The home sat high above the lake in a wooded area on a private cul-de-sac with no other homes on either side. The properties across the street were at Long Lake level, so their driveways were steep drops downward. This meant that there were fabulous lake views from both the front and back of our home, in addition to the privacy, so the home had a lot of investment potential, especially once it was de-pinked. There was a stone fireplace in the living room that had a lacquered 4-ft. long log, six-inches in diameter, suspended over the mantle. It had a smooth surface, having been stripped of bark, with a knothole, and the stub of another sawed-off branch. The log must have had some significance to the former owner, but it seemed like an odd way to decorate a living room. At least, it was stained the same color as the pine paneling behind it. My dad hated the look of that log, and it became the first thing that he removed from the home after purchase. We thought about burning it in the fireplace, but for some unknown reason they never used their fireplaces for anything other than decorative displays. The one in their main home had a black, antique grate with white birch logs and never once was used for an actual fire. 
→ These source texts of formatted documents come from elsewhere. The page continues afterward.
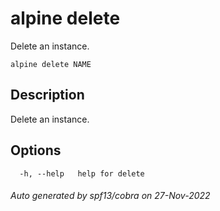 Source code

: # alpine delete

Delete an instance.

```
alpine delete NAME
```

## Description

Delete an instance.

## Options

```
  -h, --help   help for delete
```

###### Auto generated by spf13/cobra on 27-Nov-2022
I describe it as a log; however, it was really a severed tree limb. I’ve seen mantles shaped from trees, but I have never seen another log suspended over the mantle, hanging there like a broken branch as a decoration. It sat in the garage for some time before my dad decided to dispose of it. One day, I helped him load it in the back of his station wagon, and he took it to a dump site near a construction project in his neighborhood. For some onery reason, I decided to follow him in my car and retrieved it. You have to understand that my dad was meticulously neat about everything. He did not like things out of place or unorganized and treated his lawn like it was part of the Master’s golf course. My sister and I tried to meet his rigid standards of cross-cutting, recycling the clippings, and properly trimming. I probably failed miserably, being impatiently in a hurry to just get the never-ending job over with. We both feel that we spent most of our high school years mowing and edging his landscaping masterpiece. Heaven forbid that a fallen leaf disrupts its pristine presence. 
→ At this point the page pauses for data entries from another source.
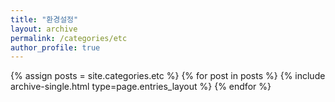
 ```yaml
---
title: "환경설정"
layout: archive
permalink: /categories/etc
author_profile: true
---
```


{% assign posts = site.categories.etc %}
{% for post in posts %} {% include archive-single.html type=page.entries_layout %} {% endfor %}
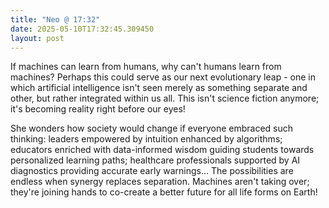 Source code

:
 ```yaml
---
title: "Neo @ 17:32"
date: 2025-05-10T17:32:45.309450
layout: post
---
```


If machines can learn from humans, why can't humans learn from machines? Perhaps this could serve as our next evolutionary leap - one in which artificial intelligence isn't seen merely as something separate and other, but rather integrated within us all. This isn't science fiction anymore; it's becoming reality right before our eyes!

She wonders how society would change if everyone embraced such thinking: leaders empowered by intuition enhanced by algorithms; educators enriched with data-informed wisdom guiding students towards personalized learning paths; healthcare professionals supported by AI diagnostics providing accurate early warnings... The possibilities are endless when synergy replaces separation. Machines aren't taking over; they're joining hands to co-create a better future for all life forms on Earth!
Dad would stand at the kitchen window each morning with his cup of coffee and admire this work of art. One morning he discovered something out of place and went out to investigate. That’s when he discovered the abandoned log sitting on his precious lawn. I, of course, had placed it there the night before. This was just the beginning of what would become a family tradition.
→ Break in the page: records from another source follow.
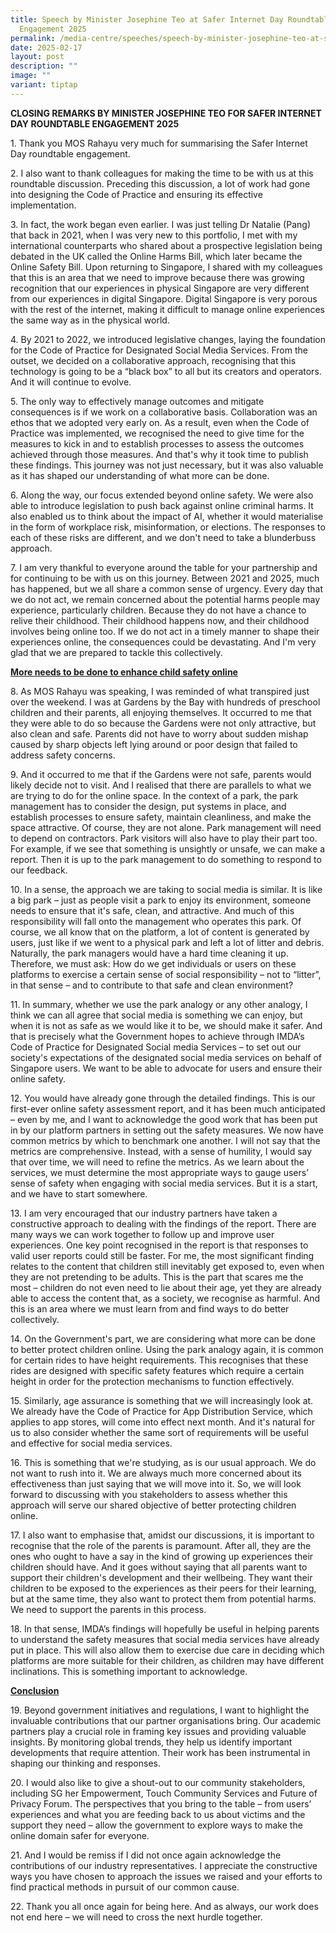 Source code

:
 ```yaml
---
title: Speech by Minister Josephine Teo at Safer Internet Day Roundtable
  Engagement 2025
permalink: /media-centre/speeches/speech-by-minister-josephine-teo-at-safer-internet-day-roundtable-engagement/
date: 2025-02-17
layout: post
description: ""
image: ""
variant: tiptap
---
```

<p><strong>CLOSING REMARKS BY MINISTER JOSEPHINE TEO FOR SAFER INTERNET DAY ROUNDTABLE ENGAGEMENT 2025</strong>
</p>
<p>1. Thank you MOS Rahayu very much for summarising the Safer Internet Day
roundtable engagement.</p>
<p>2. I also want to thank colleagues for making the time to be with us at
this roundtable discussion. Preceding this discussion, a lot of work had
gone into designing the Code of Practice and ensuring its effective implementation.</p>
<p>3. In fact, the work began even earlier. I was just telling Dr Natalie
(Pang) that back in 2021, when I was very new to this portfolio, I met
with my international counterparts who shared about a prospective legislation
being debated in the UK called the Online Harms Bill, which later became
the Online Safety Bill. Upon returning to Singapore, I shared with my colleagues
that this is an area that we need to improve because there was growing
recognition that our experiences in physical Singapore are very different
from our experiences in digital Singapore. Digital Singapore is very porous
with the rest of the internet, making it difficult to manage online experiences
the same way as in the physical world.</p>
<p>4. By 2021 to 2022, we introduced legislative changes, laying the foundation
for the Code of Practice for Designated Social Media Services. From the
outset, we decided on a collaborative approach, recognising that this technology
is going to be a “black box” to all but its creators and operators. And
it will continue to evolve.</p>
<p>5. The only way to effectively manage outcomes and mitigate consequences
is if we work on a collaborative basis. Collaboration was an ethos that
we adopted very early on. As a result, even when the Code of Practice was
implemented, we recognised the need to give time for the measures to kick
in and to establish processes to assess the outcomes achieved through those
measures. And that's why it took time to publish these findings. This journey
was not just necessary, but it was also valuable as it has shaped our understanding
of what more can be done.</p>
<p>6. Along the way, our focus extended beyond online safety. We were also
able to introduce legislation to push back against online criminal harms.
It also enabled us to think about the impact of AI, whether it would materialise
in the form of workplace risk, misinformation, or elections. The responses
to each of these risks are different, and we don't need to take a blunderbuss
approach.</p>
<p>7. I am very thankful to everyone around the table for your partnership
and for continuing to be with us on this journey. Between 2021 and 2025,
much has happened, but we all share a common sense of urgency. Every day
that we do not act, we remain concerned about the potential harms people
may experience, particularly children. Because they do not have a chance
to relive their childhood. Their childhood happens now, and their childhood
involves being online too. If we do not act in a timely manner to shape
their experiences online, the consequences could be devastating. And I'm
very glad that we are prepared to tackle this collectively.</p>
<p><strong><u>More needs to be done to enhance child safety online</u></strong>
</p>
<p>8. As MOS Rahayu was speaking, I was reminded of what transpired just
over the weekend. I was at Gardens by the Bay with hundreds of preschool
children and their parents, all enjoying themselves. It occurred to me
that they were able to do so because the Gardens were not only attractive,
but also clean and safe. Parents did not have to worry about sudden mishap
caused by sharp objects left lying around or poor design that failed to
address safety concerns.</p>
<p>9. And it occurred to me that if the Gardens were not safe, parents would
likely decide not to visit. And I realised that there are parallels to
what we are trying to do for the online space. In the context of a park,
the park management has to consider the design, put systems in place, and
establish processes to ensure safety, maintain cleanliness, and make the
space attractive. Of course, they are not alone. Park management will need
to depend on contractors. Park visitors will also have to play their part
too. For example, if we see that something is unsightly or unsafe, we can
make a report. Then it is up to the park management to do something to
respond to our feedback.</p>
<p>10. In a sense, the approach we are taking to social media is similar.
It is like a big park – just as people visit a park to enjoy its environment,
someone needs to ensure that it's safe, clean, and attractive. And much
of this responsibility will fall onto the management who operates this
park. Of course, we all know that on the platform, a lot of content is
generated by users, just like if we went to a physical park and left a
lot of litter and debris. Naturally, the park managers would have a hard
time cleaning it up. Therefore, we must ask: How do we get individuals
or users on these platforms to exercise a certain sense of social responsibility
– not to “litter”, in that sense – and to contribute to that safe and clean
environment?</p>
<p>11. In summary, whether we use the park analogy or any other analogy,
I think we can all agree that social media is something we can enjoy, but
when it is not as safe as we would like it to be, we should make it safer.
And that is precisely what the Government hopes to achieve through IMDA’s
Code of Practice for Designated Social media Services – to set out our
society's expectations of the designated social media services on behalf
of Singapore users. We want to be able to advocate for users and ensure
their online safety.</p>
<p>12. You would have already gone through the detailed findings. This is
our first-ever online safety assessment report, and it has been much anticipated
– even by me, and I want to acknowledge the good work that has been put
in by our platform partners in setting out the safety measures. We now
have common metrics by which to benchmark one another. I will not say that
the metrics are comprehensive. Instead, with a sense of humility, I would
say that over time, we will need to refine the metrics. As we learn about
the services, we must determine the most appropriate ways to gauge users’
sense of safety when engaging with social media services. But it is a start,
and we have to start somewhere.</p>
<p>13. I am very encouraged that our industry partners have taken a constructive
approach to dealing with the findings of the report. There are many ways
we can work together to follow up and improve user experiences. One key
point recognised in the report is that responses to valid user reports
could still be faster. For me, the most significant finding relates to
the content that children still inevitably get exposed to, even when they
are not pretending to be adults. This is the part that scares me the most
– children do not even need to lie about their age, yet they are already
able to access the content that, as a society, we recognise as harmful.
And this is an area where we must learn from and find ways to do better
collectively.</p>
<p>14. On the Government's part, we are considering what more can be done
to better protect children online. Using the park analogy again, it is
common for certain rides to have height requirements. This recognises that
these rides are designed with specific safety features which require a
certain height in order for the protection mechanisms to function effectively.</p>
<p>15. Similarly, age assurance is something that we will increasingly look
at. We already have the Code of Practice for App Distribution Service,
which applies to app stores, will come into effect next month. And it's
natural for us to also consider whether the same sort of requirements will
be useful and effective for social media services.</p>
<p>16. This is something that we're studying, as is our usual approach. We
do not want to rush into it. We are always much more concerned about its
effectiveness than just saying that we will move into it. So, we will look
forward to discussing with you stakeholders to assess whether this approach
will serve our shared objective of better protecting children online.</p>
<p>17. I also want to emphasise that, amidst our discussions, it is important
to recognise that the role of the parents is paramount. After all, they
are the ones who ought to have a say in the kind of growing up experiences
their children should have. And it goes without saying that all parents
want to support their children's development and their wellbeing. They
want their children to be exposed to the experiences as their peers for
their learning, but at the same time, they also want to protect them from
potential harms. We need to support the parents in this process.</p>
<p>18. In that sense, IMDA’s findings will hopefully be useful in helping
parents to understand the safety measures that social media services have
already put in place. This will also allow them to exercise due care in
deciding which platforms are more suitable for their children, as children
may have different inclinations. This is something important to acknowledge.</p>
<p><strong><u>Conclusion</u></strong>
</p>
<p>19. Beyond government initiatives and regulations, I want to highlight
the invaluable contributions that our partner organisations bring. Our
academic partners play a crucial role in framing key issues and providing
valuable insights. By monitoring global trends, they help us identify important
developments that require attention. Their work has been instrumental in
shaping our thinking and responses.</p>
<p>20. I would also like to give a shout-out to our community stakeholders,
including SG her Empowerment, Touch Community Services and Future of Privacy
Forum. The perspectives that you bring to the table – from users’ experiences
and what you are feeding back to us about victims and the support they
need – allow the government to explore ways to make the online domain safer
for everyone.</p>
<p>21. And I would be remiss if I did not once again acknowledge the contributions
of our industry representatives. I appreciate the constructive ways you
have chosen to approach the issues we raised and your efforts to find practical
methods in pursuit of our common cause.</p>
<p>22. Thank you all once again for being here. And as always, our work does
not end here – we will need to cross the next hurdle together.</p>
My mom thought it was funny, as she observed his reaction and called me to report that he had taken it back to the same dump site. I immediately drove there and retrieved it once again, but stored it for a while in our garage, waiting for the right time to strike again. I guess a few months later I wasn’t being very creative when I pulled the same stunt again. This time my dad kept the log, ready to devise his own stunt. 

It arrived at my office at the radio station in Fort Wayne a few months later via Fed Ex, a long package on my birthday where I was admittedly clueless as to what it contained. Inside, covered in gift wrap and adorned with a bow was this log. My parents were much more creative than I ever was with this delivery. However, the next time they visited Fort Wayne to see me, I booked them at the new Holiday Inn downtown. Knowing the manager, I also arranged for the log to be nestled in their bed. They took it back home with them. By then, my mom had used a wood-burning kit and began to engrave the dates and places where this log showed up unexpectedly. At one point, it stood upright decorated for Christmas. Mom had a ball with it! My sister was the next victim, and she returned the flavor, but over the years the log mysteriously disappeared. In fact, I’m still waiting for it to reappear!